▶ [TASK ITEM]:
Copy out each line of the data that contains "Evaluation".

━━ EXERCISE INPUTS

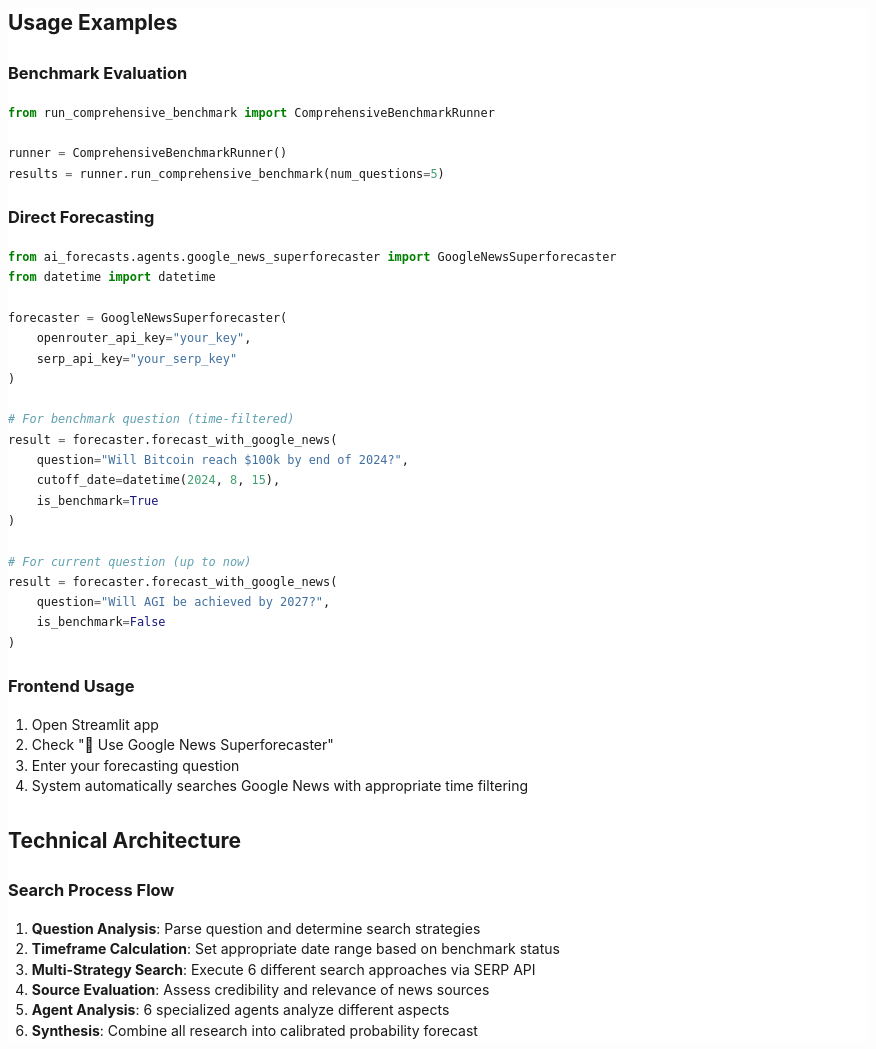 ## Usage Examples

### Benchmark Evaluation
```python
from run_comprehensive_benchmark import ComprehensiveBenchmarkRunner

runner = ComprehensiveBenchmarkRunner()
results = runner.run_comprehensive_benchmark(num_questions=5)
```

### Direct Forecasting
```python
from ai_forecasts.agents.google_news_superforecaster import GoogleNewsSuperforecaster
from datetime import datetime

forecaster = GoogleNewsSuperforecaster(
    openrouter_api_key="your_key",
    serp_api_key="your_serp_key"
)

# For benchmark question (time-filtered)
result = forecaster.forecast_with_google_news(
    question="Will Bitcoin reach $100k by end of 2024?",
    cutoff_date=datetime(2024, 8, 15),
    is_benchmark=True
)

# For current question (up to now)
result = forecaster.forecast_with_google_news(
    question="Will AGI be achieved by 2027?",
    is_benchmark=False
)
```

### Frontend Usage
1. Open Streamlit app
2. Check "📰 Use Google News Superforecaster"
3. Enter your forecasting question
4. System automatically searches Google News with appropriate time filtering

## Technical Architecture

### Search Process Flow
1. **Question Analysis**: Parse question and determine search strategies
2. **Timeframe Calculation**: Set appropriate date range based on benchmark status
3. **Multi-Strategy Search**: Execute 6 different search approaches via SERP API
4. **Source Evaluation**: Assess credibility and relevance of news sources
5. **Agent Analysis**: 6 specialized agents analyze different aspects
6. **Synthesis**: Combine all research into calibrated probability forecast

━━━━

▶ [OUTPUT FOR THIS EXERCISE]:
### Benchmark Evaluation
4. **Source Evaluation**: Assess credibility and relevance of news sources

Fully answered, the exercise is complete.